Why ought NASA to be funded?
I note at once that, by the strict libertarian argument, NASA ought not to be funded by tax revenues. Of course, by the strict libertarian argument, no institution ought to be funded by tax revenues (I note that this is an entirely different matter from whether space exloration should be conducted). The gripping hand is that the strict libertarian argument supposes and imposes an atomistic individualism which has never been demonstrated in human history.
Libertarians often make the mistake (surprising given their self-proclaimed philosophy) of confusing statutes with case law, common law, and custom. Iceland and Ireland were both polities that many have associated with libertarianism, and even anarchy, but both were slaveholding societies. Anarchocapitalistic feudalism is an almost trivial invention (indeed, it is arguable that feudalism is practical anarchocapitalism).
Now, leaving aside the libertarian argument that neither NASA in particular, nor the U.S. Federal government as a whole, ought to exist, why ought NASA to be funded?
In any business, we note the existence of “barriers to entry”. In some cases, these barriers may be wholly artificial, as, e.g., becoming a taxi driver in NYC. In others, the barriers may be those that are not arbitrarily imposed by government. One of these, perhaps the one that all others can be reduced to, is capital requirement. To set up a new “e-business”, the amount of capital needed is very small: only enough to buy a server and a dedicated phone line, and to set a web site (this leaves out the actual “business” aspect, i.e., providing some good or service that another person wants badly enough to pay for, but that aspect also seems to have been forgotten by many of the founders of “e-businesses”). Thus, there are IPOs for new “dot-com” enterprises every week. OTOH, the capital requirements for settiing up, say, a new automobile manufacturer are enormous. We therefore haven’t seen a serious attempt to do so in some years (whether DeLorean was ever serious is left as a problem for the student).
Now, there can be, and are, many opinions as to whether any space-based business (aside from LEO satellites) would ever be profitable. All agree, however, that the capital requirements for such a business would be considerable. One of the enormous capital requirements of such an endeavor would be the development of suitable vehicles for launch, return, and landing (these are not the same activities, and need not be carried out by the same vehicle). We might, therefore, reasonably charge NASA with the applied research for creating such methods. This would be fully congruent with past government support for roads, canals, and railroads. We note immediately that, in the past, the government seldom, if ever, actually administered the transportation systems that it had created, and it may reasonably argued that NASA, having done the development, ought not to be involved in the day-to-day running of a space transport system.
Having developed such a system, it is unreasonable to suppose that it would be used for exploration. Contrary to the current myth, the Merchant Adventurers of the Renaissance did not break new ground, but established their trading posts on shores that government-sponsored expeditions had previously explored. Of course, the peculiar combination of libertarianism and luddism that insists that, had Columbus not been financed by the Spanish crowns, European economic and political could have been confined to Europe, leaving in the Americas in a (fondly imagined but wholly imaginary) state of ecological harmony will not find this a positive precedent. Indeed, we might imagine that the objection to a space program is a sort of alternative-time-line insistence that the Western Hemisphere not be revealed to the prying eyes of the high-tech satellite.

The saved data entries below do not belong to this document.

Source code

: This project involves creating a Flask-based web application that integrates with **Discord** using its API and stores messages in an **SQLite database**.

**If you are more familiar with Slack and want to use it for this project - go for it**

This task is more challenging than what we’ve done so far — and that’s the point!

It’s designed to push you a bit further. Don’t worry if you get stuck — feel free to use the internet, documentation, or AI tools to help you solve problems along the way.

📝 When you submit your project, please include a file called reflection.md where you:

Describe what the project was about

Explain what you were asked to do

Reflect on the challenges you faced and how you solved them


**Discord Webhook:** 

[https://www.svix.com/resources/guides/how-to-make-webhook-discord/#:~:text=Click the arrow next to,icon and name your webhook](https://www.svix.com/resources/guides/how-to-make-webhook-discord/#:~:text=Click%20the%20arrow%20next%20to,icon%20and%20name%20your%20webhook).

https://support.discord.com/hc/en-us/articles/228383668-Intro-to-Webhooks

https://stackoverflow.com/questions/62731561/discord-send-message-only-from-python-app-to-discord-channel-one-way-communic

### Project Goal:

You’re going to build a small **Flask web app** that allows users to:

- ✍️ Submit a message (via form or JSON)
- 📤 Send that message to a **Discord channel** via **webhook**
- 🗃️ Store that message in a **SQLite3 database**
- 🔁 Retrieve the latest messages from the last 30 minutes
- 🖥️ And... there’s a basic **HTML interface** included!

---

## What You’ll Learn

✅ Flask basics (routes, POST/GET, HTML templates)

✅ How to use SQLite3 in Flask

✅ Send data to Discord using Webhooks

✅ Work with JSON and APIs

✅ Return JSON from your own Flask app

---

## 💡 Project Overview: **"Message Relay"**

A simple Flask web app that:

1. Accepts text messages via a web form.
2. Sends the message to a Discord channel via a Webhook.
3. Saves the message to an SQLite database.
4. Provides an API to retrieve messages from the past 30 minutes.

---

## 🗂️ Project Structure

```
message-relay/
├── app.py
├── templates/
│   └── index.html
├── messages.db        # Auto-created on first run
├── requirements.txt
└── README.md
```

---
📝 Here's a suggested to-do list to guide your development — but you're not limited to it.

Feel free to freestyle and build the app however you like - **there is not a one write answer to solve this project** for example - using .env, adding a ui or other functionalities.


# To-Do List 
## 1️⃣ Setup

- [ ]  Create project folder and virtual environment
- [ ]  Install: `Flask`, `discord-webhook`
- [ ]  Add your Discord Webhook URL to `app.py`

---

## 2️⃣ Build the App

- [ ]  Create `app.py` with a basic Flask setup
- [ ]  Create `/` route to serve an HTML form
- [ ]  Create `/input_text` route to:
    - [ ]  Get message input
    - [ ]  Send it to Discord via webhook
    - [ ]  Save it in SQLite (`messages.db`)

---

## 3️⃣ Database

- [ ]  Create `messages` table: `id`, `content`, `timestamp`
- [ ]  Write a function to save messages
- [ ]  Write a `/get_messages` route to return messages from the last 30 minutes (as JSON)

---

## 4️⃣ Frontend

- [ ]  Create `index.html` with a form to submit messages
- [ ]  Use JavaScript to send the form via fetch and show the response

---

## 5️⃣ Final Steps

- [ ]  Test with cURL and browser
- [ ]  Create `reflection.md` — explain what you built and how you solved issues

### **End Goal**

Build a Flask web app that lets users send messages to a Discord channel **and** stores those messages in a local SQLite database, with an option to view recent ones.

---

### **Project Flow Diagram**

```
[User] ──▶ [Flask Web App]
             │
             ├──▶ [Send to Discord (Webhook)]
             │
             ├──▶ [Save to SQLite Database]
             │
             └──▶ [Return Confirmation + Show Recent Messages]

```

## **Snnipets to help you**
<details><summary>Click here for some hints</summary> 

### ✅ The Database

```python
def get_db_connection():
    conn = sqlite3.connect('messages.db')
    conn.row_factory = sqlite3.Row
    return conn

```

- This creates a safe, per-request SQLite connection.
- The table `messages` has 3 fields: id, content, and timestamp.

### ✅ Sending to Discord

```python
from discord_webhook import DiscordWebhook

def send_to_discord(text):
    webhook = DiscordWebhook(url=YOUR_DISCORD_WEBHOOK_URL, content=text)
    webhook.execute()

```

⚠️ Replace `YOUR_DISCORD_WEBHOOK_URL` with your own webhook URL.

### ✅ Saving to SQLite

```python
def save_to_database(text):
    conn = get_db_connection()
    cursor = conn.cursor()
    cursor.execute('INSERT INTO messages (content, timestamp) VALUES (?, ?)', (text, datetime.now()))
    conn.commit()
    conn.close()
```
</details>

If exploration occurs, we can imagine that pure research will not be much retarded. Although various corporations (notably IBM, AT&T, and Xerox) have, in their time, advanced the cause of pure research, organizations that must, by their nature, pay attention to the bottom line in the next quarterly report are not ideally situated to carry such research out (nor, it must be said at once, are goverments that have to pay attention to opinion polls and frequent re-election campaigns). Indeed, exploration and pure research are almost inextricably linked; every exploration is pure research in a geographical sense, and statistically, we may sure that each exploration will turn up some matter that will be investigated further.
“Kings die, and leave their crowns to their sons. Shmuel HaKatan took all the treasures in the world, and went away.”